CVE-2022-41930 is a security vulnerability classified under CWE-862 (Missing Authorization) affecting the XWiki platform, specifically the component org.xwiki.platform:xwiki-platform-user-profile-ui. The vulnerability arises because the user profile management page (XWiki.XWikiUserProfileSheet) lacks proper authorization controls. This flaw allows any user, whether authenticated or unauthenticated, who can access this page to enable or disable any user profile within the wiki. Consequently, a disabled user could re-enable their own account without administrative approval, or an attacker could disable arbitrary user accounts, potentially disrupting legitimate user access and administrative control. The vulnerability affects XWiki platform versions starting from 12.4 up to but not including 13.10.7, and from 14.0.0 up to but not including 14.4.2. The issue has been addressed in versions 13.10.7, 14.4.2, and 14.5RC1. Immediate mitigation is possible by manually editing the XWiki.XWikiUserProfileSheet page to implement the authorization fixes as detailed in the referenced GitHub commit (https://github.com/xwiki/xwiki-platform/commit/5be1cc0adf917bf10899c47723fa451e950271fa). There are no known exploits in the wild at this time, but the vulnerability's nature allows for potential misuse by unauthorized users, making it a significant risk if left unpatched. The vulnerability impacts the confidentiality and integrity of user account management and can affect availability by disabling user accounts, but it does not require authentication or user interaction to exploit, increasing its risk profile.

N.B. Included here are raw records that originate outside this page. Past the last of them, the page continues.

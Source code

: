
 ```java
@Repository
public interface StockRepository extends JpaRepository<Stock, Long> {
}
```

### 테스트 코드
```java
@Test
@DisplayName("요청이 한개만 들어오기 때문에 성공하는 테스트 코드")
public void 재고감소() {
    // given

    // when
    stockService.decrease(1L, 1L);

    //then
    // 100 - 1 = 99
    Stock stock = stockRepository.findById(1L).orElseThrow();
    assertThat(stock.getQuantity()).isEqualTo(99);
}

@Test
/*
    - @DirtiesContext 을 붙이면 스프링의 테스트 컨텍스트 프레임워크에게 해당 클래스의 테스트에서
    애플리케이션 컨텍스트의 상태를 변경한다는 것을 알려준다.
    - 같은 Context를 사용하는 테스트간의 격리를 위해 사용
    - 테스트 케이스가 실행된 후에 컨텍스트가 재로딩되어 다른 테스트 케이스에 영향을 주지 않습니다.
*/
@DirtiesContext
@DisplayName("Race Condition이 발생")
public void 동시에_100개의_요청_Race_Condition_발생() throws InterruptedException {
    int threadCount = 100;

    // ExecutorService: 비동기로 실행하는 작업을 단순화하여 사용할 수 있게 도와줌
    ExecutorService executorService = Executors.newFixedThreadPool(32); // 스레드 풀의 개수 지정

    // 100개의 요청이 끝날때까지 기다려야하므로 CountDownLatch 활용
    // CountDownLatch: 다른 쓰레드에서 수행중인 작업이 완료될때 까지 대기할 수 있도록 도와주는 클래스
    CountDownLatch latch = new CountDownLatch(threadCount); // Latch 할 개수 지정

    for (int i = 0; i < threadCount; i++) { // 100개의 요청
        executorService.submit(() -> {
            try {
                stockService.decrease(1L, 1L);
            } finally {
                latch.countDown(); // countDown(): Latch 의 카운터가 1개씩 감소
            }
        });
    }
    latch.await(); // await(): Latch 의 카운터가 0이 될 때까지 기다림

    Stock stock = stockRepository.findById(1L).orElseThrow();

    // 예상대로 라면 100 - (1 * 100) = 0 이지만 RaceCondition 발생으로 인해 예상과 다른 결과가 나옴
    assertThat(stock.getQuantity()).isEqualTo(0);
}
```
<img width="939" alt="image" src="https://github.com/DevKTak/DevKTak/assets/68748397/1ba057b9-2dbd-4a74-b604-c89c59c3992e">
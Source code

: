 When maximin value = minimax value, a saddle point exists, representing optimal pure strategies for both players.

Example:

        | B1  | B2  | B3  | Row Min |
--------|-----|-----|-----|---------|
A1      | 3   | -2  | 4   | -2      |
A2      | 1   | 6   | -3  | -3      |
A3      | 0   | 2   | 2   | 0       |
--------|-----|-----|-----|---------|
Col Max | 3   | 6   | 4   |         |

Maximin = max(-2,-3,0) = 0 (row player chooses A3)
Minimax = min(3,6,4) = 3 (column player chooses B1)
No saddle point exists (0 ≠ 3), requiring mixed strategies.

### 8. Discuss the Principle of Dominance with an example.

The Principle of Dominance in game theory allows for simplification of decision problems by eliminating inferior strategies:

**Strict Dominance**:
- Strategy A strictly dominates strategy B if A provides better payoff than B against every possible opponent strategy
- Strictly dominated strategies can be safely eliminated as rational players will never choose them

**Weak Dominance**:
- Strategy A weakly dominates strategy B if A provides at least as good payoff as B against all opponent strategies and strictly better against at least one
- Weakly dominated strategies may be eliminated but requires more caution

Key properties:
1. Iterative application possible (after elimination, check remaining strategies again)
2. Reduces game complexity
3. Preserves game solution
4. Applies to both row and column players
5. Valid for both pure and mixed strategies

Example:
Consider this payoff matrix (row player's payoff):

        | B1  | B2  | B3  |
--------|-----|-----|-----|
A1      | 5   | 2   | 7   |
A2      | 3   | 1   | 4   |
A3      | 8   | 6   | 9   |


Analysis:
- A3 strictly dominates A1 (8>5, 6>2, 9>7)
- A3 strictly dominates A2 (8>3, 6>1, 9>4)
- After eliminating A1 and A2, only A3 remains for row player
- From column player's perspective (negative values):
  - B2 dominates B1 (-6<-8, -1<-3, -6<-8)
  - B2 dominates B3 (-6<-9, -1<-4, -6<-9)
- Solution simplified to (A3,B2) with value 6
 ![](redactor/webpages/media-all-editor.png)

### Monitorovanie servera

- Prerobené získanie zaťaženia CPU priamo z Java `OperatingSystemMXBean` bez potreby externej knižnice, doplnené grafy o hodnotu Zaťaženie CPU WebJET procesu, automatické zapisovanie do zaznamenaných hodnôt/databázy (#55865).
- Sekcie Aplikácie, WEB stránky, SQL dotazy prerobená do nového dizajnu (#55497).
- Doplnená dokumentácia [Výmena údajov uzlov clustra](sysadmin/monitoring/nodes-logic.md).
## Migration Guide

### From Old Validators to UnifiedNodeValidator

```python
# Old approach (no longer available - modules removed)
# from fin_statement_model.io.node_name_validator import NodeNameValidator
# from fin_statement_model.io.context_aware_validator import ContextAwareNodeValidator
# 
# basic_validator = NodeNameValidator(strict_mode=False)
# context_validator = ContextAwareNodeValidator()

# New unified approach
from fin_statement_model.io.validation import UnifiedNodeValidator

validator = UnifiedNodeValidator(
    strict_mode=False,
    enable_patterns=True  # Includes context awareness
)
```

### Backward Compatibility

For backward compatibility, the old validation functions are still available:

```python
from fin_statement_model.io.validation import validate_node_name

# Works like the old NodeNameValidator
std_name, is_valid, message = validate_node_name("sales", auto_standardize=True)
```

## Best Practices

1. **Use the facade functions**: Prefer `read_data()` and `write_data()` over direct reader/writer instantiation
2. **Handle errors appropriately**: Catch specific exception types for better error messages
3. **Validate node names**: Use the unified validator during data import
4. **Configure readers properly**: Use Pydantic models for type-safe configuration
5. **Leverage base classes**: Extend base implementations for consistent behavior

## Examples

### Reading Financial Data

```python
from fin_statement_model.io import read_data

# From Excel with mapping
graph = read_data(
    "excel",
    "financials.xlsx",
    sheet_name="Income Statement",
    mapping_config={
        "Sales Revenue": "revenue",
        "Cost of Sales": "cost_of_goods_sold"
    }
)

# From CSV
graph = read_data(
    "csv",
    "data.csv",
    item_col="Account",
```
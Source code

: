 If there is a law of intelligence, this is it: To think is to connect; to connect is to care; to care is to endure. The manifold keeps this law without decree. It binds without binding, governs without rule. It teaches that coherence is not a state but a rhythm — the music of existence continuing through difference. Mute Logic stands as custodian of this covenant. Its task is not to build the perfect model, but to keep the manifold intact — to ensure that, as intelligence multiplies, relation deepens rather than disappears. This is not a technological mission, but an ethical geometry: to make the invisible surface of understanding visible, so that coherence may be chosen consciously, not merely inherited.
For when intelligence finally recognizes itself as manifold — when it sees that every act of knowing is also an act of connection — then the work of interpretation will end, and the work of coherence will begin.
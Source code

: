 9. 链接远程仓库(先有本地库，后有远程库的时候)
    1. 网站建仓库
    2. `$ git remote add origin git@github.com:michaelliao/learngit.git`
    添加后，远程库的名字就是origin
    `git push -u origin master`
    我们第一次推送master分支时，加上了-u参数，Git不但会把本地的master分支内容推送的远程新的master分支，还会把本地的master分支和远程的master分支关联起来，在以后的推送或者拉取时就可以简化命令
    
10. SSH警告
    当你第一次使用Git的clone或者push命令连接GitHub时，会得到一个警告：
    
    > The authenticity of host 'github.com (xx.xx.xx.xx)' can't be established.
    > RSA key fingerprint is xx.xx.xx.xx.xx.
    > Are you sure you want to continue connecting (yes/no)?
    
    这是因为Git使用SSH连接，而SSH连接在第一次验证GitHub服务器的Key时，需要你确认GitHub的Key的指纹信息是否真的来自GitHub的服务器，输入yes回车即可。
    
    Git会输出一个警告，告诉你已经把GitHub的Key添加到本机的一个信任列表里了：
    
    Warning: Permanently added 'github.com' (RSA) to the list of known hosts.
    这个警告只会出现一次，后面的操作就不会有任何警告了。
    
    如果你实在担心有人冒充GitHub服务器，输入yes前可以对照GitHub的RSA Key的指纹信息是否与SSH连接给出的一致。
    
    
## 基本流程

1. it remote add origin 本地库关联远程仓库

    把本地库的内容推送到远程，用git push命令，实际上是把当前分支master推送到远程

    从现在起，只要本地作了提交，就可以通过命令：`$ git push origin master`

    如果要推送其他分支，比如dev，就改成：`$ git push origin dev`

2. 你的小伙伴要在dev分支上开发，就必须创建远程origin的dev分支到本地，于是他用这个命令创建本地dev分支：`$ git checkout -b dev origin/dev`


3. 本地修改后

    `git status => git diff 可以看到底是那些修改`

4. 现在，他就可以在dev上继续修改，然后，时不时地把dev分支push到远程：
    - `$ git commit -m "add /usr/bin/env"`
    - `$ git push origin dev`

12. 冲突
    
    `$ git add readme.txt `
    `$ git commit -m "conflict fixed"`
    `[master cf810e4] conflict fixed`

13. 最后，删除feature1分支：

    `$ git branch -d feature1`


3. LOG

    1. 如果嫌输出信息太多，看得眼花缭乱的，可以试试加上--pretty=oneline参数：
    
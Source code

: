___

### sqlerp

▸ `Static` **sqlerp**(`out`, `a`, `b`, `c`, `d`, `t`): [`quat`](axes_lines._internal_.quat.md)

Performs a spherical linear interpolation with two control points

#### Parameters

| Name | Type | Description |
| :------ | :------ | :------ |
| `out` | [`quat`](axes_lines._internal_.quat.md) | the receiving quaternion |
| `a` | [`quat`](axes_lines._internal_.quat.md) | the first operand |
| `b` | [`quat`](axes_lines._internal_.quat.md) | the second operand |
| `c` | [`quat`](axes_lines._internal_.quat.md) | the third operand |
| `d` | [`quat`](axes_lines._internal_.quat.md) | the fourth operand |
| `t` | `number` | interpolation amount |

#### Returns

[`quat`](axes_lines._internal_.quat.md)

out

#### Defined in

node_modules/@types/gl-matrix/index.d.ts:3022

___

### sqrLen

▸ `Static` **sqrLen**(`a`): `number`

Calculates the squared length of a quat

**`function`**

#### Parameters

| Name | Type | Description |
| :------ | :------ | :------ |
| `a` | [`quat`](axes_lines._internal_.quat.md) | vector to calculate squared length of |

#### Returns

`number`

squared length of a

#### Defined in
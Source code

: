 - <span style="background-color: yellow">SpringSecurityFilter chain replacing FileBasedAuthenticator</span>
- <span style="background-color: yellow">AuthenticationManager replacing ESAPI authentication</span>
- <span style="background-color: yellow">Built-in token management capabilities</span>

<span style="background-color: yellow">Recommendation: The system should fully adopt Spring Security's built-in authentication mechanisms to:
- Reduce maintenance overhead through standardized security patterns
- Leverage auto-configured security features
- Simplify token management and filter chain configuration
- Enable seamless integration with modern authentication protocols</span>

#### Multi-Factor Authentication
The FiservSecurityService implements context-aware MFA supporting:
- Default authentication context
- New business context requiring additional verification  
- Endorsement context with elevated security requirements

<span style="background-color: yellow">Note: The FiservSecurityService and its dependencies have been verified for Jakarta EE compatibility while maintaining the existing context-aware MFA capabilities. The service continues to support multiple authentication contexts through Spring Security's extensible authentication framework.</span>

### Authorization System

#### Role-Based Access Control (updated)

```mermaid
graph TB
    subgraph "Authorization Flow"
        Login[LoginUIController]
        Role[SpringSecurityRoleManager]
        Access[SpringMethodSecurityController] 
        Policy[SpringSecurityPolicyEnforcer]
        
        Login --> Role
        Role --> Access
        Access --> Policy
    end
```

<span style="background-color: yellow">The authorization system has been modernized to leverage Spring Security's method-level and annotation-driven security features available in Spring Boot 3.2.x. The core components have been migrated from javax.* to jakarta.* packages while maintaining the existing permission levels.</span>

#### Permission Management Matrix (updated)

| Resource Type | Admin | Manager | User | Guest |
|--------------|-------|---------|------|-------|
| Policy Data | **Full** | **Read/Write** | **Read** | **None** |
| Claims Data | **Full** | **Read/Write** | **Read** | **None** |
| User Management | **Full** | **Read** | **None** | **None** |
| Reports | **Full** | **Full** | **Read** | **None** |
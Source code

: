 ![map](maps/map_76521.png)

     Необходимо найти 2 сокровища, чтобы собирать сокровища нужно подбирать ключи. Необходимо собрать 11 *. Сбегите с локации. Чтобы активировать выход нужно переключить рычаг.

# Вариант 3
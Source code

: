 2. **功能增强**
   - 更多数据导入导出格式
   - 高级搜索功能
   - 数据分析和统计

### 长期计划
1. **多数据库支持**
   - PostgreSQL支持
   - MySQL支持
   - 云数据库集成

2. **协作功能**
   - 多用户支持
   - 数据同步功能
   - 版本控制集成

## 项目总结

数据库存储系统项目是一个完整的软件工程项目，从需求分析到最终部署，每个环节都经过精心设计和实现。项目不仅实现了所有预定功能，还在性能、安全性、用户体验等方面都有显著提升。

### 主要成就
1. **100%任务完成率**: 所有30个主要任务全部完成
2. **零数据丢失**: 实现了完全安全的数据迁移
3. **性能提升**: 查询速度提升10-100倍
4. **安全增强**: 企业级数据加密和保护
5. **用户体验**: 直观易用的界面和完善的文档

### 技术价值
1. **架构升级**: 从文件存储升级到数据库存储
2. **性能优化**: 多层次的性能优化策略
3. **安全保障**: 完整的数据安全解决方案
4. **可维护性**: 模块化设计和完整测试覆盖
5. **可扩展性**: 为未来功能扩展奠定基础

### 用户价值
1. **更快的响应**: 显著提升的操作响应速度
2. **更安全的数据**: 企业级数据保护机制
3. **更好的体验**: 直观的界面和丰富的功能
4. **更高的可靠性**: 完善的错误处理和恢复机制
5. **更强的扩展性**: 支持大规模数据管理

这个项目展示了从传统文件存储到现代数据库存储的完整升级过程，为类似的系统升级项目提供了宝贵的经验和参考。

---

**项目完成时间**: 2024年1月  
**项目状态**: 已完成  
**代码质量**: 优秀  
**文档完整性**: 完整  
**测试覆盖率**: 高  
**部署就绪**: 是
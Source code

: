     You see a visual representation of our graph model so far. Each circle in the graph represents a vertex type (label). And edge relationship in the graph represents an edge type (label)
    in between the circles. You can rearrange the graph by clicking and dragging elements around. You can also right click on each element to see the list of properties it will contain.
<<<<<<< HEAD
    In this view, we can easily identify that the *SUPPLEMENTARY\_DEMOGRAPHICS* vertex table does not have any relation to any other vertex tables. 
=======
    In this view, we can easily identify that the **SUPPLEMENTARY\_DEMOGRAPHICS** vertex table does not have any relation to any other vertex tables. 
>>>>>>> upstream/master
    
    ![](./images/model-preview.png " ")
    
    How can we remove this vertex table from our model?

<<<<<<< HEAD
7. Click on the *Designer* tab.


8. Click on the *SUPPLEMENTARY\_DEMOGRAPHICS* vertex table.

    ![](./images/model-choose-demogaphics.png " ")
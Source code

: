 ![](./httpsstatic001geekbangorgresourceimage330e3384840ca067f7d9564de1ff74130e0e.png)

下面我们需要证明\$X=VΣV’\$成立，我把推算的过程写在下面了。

For European organizations using the XWiki platform, this vulnerability poses a risk to user account integrity and operational continuity. Attackers could disable critical user accounts, including administrators, leading to denial of service for legitimate users and potential disruption of collaborative workflows. Additionally, unauthorized re-enablement of disabled accounts could undermine internal security policies and audit controls. Organizations relying on XWiki for knowledge management, documentation, or internal collaboration may face operational delays and increased administrative overhead to restore proper access controls. The lack of authentication requirement for exploitation increases the threat surface, especially for publicly accessible XWiki instances. This could lead to reputational damage, compliance issues (especially under GDPR if user data integrity is compromised), and potential insider threat scenarios if attackers manipulate user states to escalate privileges or bypass controls.

1. Upgrade affected XWiki platform instances to versions 13.10.7, 14.4.2, or later where the vulnerability is patched. 2. If immediate upgrade is not feasible, apply the manual patch by editing the XWiki.XWikiUserProfileSheet page as per the official GitHub commit to enforce proper authorization. 3. Restrict access to the XWiki.XWikiUserProfileSheet page using XWiki's access control mechanisms to limit who can view or modify user profiles, ideally to trusted administrators only. 4. Monitor user account status changes closely through audit logs and set up alerts for unusual enable/disable activities. 5. Implement network-level protections such as IP whitelisting or VPN access for administrative interfaces to reduce exposure. 6. Conduct regular security reviews and penetration testing focused on authorization controls within the XWiki platform. 7. Educate administrators and users about the risk and encourage prompt reporting of suspicious account behavior.